Knickers in a twist
What's the meaning of the phrase 'Knickers in a twist'?
To get your knickers in a twist it to become unduly agitated or angry. It is almost always expressed as the negative 'don't get your knickers in a twist', used when trying to point out someone's overreaction.
The variant 'don't get your knickers in a knot' probably preceded the 'twist' version.
Knickers, the women's undergarments known in the USA as panties, is a shortening of knickerbockers.
In the USA 'don't get your knickers in a twist' is often deemed to be disdainful of women. The British usage of it (and the Australian use of 'knickers in a knot') is intended to be humorous and might be directed at either sex.
What's the origin of the phrase 'Knickers in a twist'?
I'm sure that I have a memory of this expression being used when I was a student and working on a summer job on the building of the Spaghetti Junction motorway interchange in Birmingham, England. That would have been in the summer of 1969. At this point I need to add the usual warning about the fallibility of memory. Just because I have a clear memory of hearing the phrase in 1969, that doesn't prove that I did.
However, there is documentary evidence of the phrase beginning to be used in England in the late 1960s. The first example I can find of it in print is in Pigeon Racing News and Gazette - Volume 25, 1969:
Just got me knickers in a twist after the New Year celebrations.
Earlier citations may well turn up, although I doubt that the phrase pre-dates the 1960s.
What may well have preceded 'knickers in a twist' is the rather more linguistically satisfying 'knickers in a knot'. That is the preferred version in Australia. It certainly has the lively tone that many Australian phrases enjoy. It was in use in print there prior to any citations of 'knickers in a twist' elsewhere in the world.
The first example that I can find of that form of the phrase is from another Commonwealth country - South Africa.
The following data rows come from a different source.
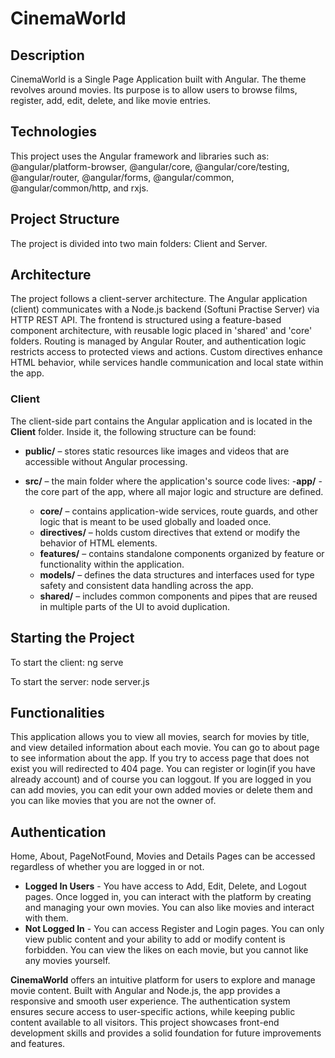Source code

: # CinemaWorld

## Description
CinemaWorld is a Single Page Application built with Angular. The theme revolves around movies. Its purpose is to allow users to browse films, register, add, edit, delete, and like movie entries.

## Technologies 
This project uses the Angular framework and libraries such as:
@angular/platform-browser, @angular/core, @angular/core/testing, @angular/router, @angular/forms, @angular/common, @angular/common/http, and rxjs.

## Project Structure
The project is divided into two main folders: Client and Server.

## Architecture
The project follows a client-server architecture. The Angular application (client) communicates with a Node.js backend (Softuni Practise Server) via HTTP REST API. 
The frontend is structured using a feature-based component architecture, with reusable logic placed in 'shared' and 'core' folders. Routing is managed by Angular Router, and authentication logic restricts access to protected views and actions. Custom directives enhance HTML behavior, while services handle communication and local state within the app.

### Client
The client-side part contains the Angular application and is located in the **Client** folder. Inside it, the following structure can be found:

- **public/** – stores static resources like images and videos that are accessible without Angular processing.

- **src/** – the main folder where the application's source code lives:
  -**app/** -  the core part of the app, where all major logic and structure are defined.
  - **core/** – contains application-wide services, route guards, and other logic that is meant to be used globally and loaded once.
  - **directives/** – holds custom directives that extend or modify the behavior of HTML elements.
  - **features/** –  contains standalone components organized by feature or functionality within the application.
  - **models/** – defines the data structures and interfaces used for type safety and consistent data handling across the app.
  - **shared/** – includes common components and pipes that are reused in multiple parts of the UI to avoid duplication.

## Starting the Project
To start the client: ng serve

To start the server: node server.js

## Functionalities 
This application allows you to view all movies, search for movies by title, and view detailed information about each movie. You can go to about page to see information about the app. If you try to access page that does not exist you will redirected to 404 page. You can register or login(if you have already account) and of course you can loggout. If you are logged in you can add movies, you can edit your own added movies or delete them and you can like movies that you are not the owner of.

## Authentication
Home, About, PageNotFound, Movies and Details Pages can be accessed regardless of whether you are logged in or not.
- **Logged In Users** - You have access to Add, Edit, Delete, and Logout pages. Once logged in, you can interact with the platform by creating and managing your own movies. You can also like movies and interact with them.
- **Not Logged In** - You can access Register and Login pages. You can only view public content and your ability to add or modify content is forbidden. You can view the likes on each movie, but you cannot like any movies yourself.

**CinemaWorld** offers an intuitive platform for users to explore and manage movie content. Built with Angular and Node.js, the app provides a responsive and smooth user experience. The authentication system ensures secure access to user-specific actions, while keeping public content available to all visitors. This project showcases front-end development skills and provides a solid foundation for future improvements and features.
That's in The Train from Katanga, a 1965 novel by the Anglo-South African writer Wilbur Smith:
"Okay, okay, don't get your knickers in a knot, bucko."
Back in Australia, in September 1972 an article in the Meanwhile In The World journal included an illustrative picture with this caption:
Kyomi Kato and Gordon Bertie get their knickers in a knot during a very freestyle wrestling match.
So, we don't know who coined the expression, but 'don't get your knickers in a twist' probably originated in the UK as a variant of the imported 'don't get your knickers in a knot'.
Compared to the many other proverbs which advise you to not to do something, for instance, don't let the grass grow under your feet and don't look a gift horse in the mouth, don't get your knickers in a twist seems like especially useful advice.